La plateforme politique et sociale, Sauvons la RDC, est vivement préoccupée par l’arrestation nocturne d’Aubin Minaku, ancien président de l’assemblée nationale (2012-2019), dimanche dernier à son domicile à Kinshasa. Elle considère ce qu’elle présente ce nouvel enlèvement comme preuve de plus que « le Congo est désormais un espace de non-droit ».
Dans son communiqué du lundi 18 janvier, cette structure dont les activités ont été suspendues au pays, dénonce une sanction politique infligée au vice-président du PPRD « pour son engagement assumé dans l'opposition et pour avoir eu l'audace de présider les cérémonies d'hommage à la mémoire de Patrice Émery Lumumba et de Mzee Laurent Désiré Kabila ».
« Un pays où la liberté n'est plus un droit garanti, mais une faveur octroyée au gré du bon vouloir discrétionnaire d'un pouvoir personnel, et ou tout acteur politique ou de la société civile refusant allégeance est réduit au statut de prisonnier en sursis », fustige Sauvons la RDC de Joseph Kabila, qui invite en même temps les partenaires de la RDC à se lever contre « les dérives dictatoriales et à exiger la restauration de l'Etat de droit et des principes démocratiques ».
Dans un communiqué dimanche, le PPRD diaspora a décrié une interpellation menée « en dehors de tout cadre judiciaire clair et transparent qui, d’après lui, « s’inscrit dans une escalade répressive systématique inédite visant désormais l’ensemble de la direction politique du PPRD et, au-delà, toute voix d’opposition réelle en République démocratique du Congo ». Il exige par ailleurs la libération de l’ancien président de l’Assemblée nationale, ainsi que Ramazani Shadary et d’autres membres du parti, récemment arrêtés dans des circonstances similaires.
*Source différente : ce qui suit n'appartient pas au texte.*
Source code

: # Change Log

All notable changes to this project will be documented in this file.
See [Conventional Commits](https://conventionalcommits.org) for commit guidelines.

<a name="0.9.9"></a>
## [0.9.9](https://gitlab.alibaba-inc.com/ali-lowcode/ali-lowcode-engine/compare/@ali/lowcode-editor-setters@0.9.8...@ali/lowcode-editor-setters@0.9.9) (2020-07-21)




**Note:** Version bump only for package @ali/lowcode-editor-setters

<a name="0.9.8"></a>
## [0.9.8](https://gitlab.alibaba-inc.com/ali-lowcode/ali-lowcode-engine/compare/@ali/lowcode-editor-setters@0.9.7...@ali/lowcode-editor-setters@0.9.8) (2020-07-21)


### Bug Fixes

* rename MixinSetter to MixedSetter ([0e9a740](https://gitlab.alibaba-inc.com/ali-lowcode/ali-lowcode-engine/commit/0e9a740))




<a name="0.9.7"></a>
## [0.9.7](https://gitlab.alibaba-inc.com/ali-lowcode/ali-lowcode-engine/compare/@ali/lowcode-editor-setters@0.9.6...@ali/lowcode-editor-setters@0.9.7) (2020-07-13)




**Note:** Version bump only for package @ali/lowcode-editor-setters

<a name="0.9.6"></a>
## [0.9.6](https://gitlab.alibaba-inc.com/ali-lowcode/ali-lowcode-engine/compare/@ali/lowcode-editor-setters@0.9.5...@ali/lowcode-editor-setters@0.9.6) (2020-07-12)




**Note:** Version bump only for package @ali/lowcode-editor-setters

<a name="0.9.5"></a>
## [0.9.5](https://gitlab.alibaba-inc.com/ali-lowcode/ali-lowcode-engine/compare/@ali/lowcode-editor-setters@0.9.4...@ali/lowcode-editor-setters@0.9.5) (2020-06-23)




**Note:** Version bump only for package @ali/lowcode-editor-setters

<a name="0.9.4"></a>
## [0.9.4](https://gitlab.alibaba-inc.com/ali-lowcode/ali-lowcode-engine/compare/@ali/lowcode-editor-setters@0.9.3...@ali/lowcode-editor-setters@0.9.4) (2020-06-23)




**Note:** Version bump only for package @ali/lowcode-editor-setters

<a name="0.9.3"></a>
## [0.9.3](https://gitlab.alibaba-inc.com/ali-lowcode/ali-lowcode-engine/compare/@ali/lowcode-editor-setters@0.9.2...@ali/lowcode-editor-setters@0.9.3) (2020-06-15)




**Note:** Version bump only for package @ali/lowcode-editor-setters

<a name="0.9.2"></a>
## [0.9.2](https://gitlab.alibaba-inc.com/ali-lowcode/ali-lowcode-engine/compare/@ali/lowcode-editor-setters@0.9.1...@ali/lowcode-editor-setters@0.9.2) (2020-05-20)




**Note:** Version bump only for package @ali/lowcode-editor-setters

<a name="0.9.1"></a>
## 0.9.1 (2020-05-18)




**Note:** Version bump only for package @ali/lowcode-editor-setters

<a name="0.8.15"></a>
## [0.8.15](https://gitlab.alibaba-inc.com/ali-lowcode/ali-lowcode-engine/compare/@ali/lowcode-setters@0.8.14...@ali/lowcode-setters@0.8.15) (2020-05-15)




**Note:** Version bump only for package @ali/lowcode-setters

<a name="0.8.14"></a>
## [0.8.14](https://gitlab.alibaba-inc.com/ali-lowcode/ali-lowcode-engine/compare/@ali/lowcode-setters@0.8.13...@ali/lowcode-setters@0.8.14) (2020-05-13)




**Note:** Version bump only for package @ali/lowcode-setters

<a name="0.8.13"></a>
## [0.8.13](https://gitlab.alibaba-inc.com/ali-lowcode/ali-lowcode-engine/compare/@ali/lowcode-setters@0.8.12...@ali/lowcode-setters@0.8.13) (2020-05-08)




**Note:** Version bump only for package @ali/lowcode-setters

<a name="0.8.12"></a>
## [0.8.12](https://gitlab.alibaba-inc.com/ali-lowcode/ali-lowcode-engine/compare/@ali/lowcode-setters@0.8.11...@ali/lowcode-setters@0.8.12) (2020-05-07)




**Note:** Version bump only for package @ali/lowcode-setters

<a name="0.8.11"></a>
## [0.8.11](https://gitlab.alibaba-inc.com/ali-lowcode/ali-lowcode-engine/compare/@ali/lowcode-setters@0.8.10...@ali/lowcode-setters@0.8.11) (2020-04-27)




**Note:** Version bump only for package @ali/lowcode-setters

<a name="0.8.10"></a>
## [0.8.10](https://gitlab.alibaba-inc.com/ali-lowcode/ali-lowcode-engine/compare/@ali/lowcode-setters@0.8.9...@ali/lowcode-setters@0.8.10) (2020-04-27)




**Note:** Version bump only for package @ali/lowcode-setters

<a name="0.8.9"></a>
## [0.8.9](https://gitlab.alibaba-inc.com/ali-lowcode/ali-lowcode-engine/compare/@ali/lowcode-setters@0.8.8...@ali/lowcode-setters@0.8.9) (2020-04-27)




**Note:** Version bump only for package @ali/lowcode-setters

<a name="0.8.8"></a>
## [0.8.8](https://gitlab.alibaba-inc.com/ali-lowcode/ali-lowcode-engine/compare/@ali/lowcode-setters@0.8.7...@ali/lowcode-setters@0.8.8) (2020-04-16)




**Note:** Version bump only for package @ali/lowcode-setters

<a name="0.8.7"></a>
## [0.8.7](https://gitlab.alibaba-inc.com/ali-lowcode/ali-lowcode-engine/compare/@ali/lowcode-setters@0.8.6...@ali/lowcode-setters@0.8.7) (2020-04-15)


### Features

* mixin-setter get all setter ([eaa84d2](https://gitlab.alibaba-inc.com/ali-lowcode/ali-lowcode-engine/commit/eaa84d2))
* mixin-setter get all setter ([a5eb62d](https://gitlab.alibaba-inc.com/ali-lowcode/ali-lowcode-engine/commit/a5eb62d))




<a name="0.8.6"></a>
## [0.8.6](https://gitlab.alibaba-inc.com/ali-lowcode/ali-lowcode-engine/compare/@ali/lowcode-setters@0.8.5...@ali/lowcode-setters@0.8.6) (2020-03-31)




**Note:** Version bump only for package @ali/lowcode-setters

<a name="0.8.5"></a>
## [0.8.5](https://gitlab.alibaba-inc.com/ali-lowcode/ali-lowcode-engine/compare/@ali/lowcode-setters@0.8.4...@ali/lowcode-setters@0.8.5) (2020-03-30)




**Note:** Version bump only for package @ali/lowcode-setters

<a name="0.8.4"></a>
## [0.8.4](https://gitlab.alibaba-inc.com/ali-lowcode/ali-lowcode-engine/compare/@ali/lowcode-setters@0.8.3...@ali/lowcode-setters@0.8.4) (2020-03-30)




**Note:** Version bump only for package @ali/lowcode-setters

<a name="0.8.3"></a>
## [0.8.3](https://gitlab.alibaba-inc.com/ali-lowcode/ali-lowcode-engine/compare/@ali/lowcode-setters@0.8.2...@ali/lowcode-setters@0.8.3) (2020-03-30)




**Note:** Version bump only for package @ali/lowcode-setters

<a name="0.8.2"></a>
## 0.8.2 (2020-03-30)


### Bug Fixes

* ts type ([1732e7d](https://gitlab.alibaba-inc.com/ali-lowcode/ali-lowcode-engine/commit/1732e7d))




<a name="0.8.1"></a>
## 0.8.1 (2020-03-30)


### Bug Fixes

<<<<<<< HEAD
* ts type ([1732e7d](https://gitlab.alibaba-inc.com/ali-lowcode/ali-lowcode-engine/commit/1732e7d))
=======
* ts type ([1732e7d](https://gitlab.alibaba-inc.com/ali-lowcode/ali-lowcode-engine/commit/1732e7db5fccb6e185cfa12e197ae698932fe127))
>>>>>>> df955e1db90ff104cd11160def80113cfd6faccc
L’ancien parti au pouvoir a accusé les partenaires de la RDC de silence complice face à la répression de l’opposition congolaise.
D’après plusieurs sources dont des membres de l’entourage politique et des témoins oculaires, l’ancien député national a été arrêté dans sa résidence privée par des hommes armés pour des motifs non encore communiqués officiellement par les autorités. Fidèle allié de Joseph Kabila, il a été emmené vers une destination inconnue peu après minuit. Des sources sécuritaires, qui ont requis l’anonymat, ont indiqué que l’intervention a été menée sans violence apparente, bien que la résidence ait été bouclée par des éléments des forces spéciales.
Les activités du PPRD restant suspendues à travers le le pays depuis novembre dernier, les cadres et membres du parti de l’ancien président de la République se sont visiblement exécutés, et n’ont exercé aucune pression pour obtenir la libération de leurs camarades, interpellés en série, à Kinshasa.